BEGIN

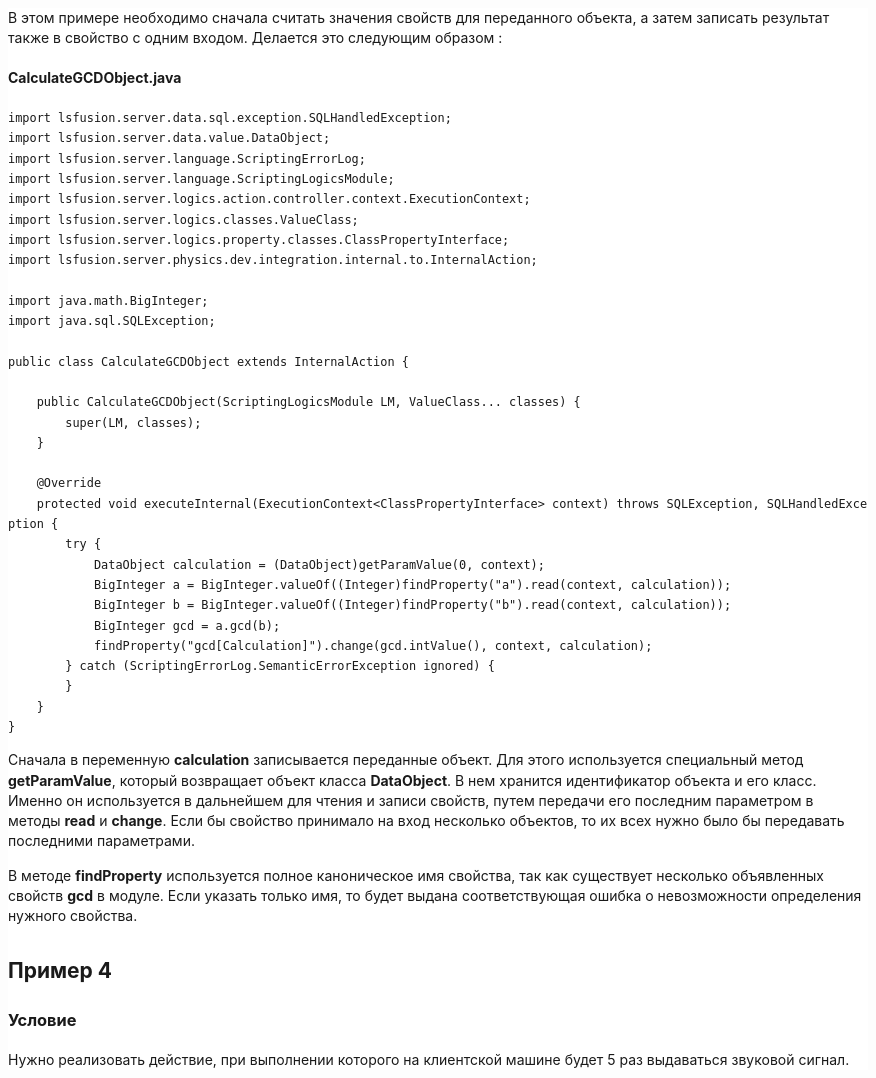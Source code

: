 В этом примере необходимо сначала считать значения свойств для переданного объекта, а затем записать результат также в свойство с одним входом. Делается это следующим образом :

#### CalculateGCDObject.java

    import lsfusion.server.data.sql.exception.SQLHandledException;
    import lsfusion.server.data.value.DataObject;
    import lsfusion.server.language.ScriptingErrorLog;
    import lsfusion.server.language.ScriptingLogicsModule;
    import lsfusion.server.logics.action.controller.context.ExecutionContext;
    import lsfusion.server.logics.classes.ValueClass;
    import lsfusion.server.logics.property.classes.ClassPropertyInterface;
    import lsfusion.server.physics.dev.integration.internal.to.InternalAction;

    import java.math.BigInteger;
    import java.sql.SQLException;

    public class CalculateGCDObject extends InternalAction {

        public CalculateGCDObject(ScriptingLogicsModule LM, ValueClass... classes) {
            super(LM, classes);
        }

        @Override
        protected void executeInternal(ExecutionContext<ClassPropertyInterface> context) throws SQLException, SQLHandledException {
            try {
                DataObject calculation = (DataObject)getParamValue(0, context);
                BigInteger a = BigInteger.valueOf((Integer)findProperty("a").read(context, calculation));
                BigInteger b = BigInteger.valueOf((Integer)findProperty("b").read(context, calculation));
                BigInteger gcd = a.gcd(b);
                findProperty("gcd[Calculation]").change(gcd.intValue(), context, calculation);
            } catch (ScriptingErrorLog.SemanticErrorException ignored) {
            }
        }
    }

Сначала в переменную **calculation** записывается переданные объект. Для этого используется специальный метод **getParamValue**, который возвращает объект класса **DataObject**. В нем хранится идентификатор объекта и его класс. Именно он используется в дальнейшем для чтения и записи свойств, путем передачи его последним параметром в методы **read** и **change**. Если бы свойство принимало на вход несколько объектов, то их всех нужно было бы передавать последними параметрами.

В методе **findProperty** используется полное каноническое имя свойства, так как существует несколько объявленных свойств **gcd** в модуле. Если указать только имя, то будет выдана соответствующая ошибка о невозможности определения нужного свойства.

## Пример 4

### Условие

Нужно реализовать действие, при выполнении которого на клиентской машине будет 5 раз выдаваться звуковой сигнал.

END
BEGIN

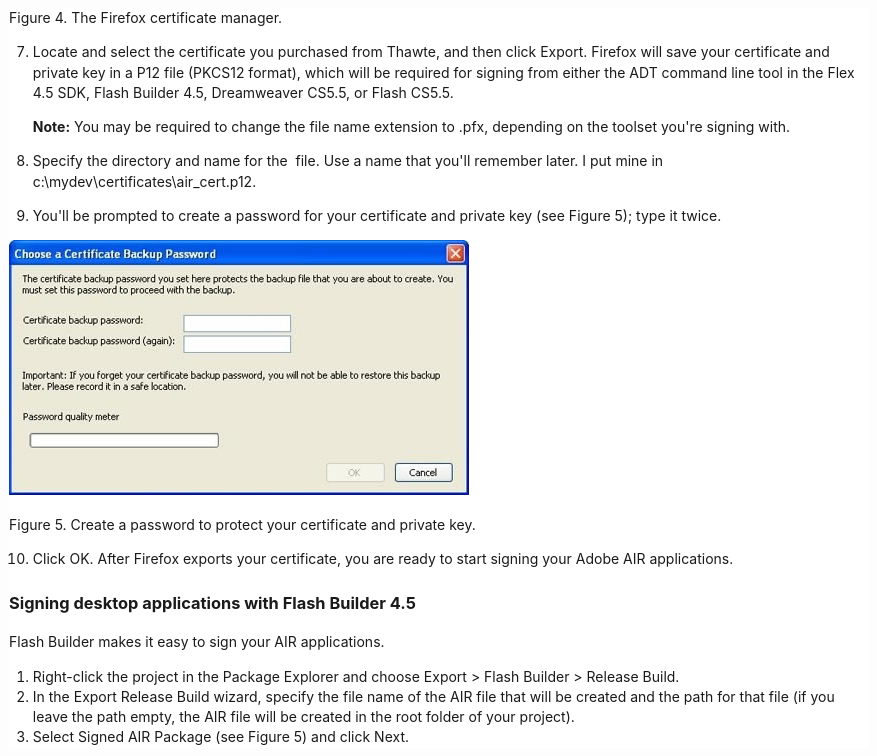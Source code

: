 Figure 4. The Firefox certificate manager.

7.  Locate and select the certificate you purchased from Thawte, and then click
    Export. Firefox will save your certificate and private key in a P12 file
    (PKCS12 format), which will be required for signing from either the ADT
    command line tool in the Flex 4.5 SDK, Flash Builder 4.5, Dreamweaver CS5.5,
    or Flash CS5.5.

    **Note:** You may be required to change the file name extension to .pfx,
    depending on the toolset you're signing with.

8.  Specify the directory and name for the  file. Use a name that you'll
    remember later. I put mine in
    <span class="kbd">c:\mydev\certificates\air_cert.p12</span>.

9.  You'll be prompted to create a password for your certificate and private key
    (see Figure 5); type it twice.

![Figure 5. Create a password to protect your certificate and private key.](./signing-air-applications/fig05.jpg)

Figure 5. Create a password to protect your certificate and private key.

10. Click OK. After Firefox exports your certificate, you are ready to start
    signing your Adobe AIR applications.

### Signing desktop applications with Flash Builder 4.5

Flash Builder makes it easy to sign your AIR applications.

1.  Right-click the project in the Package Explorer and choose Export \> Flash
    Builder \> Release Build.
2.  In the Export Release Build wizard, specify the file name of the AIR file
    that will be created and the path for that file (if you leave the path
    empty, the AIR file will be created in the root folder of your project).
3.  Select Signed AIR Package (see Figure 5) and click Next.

END

# Assignment:
Among the lines above, find those that contain the word "ClassPropertyInterface" and copy them.

# Answer section:
    import lsfusion.server.logics.property.classes.ClassPropertyInterface;
        protected void executeInternal(ExecutionContext<ClassPropertyInterface> context) throws SQLException, SQLHandledException {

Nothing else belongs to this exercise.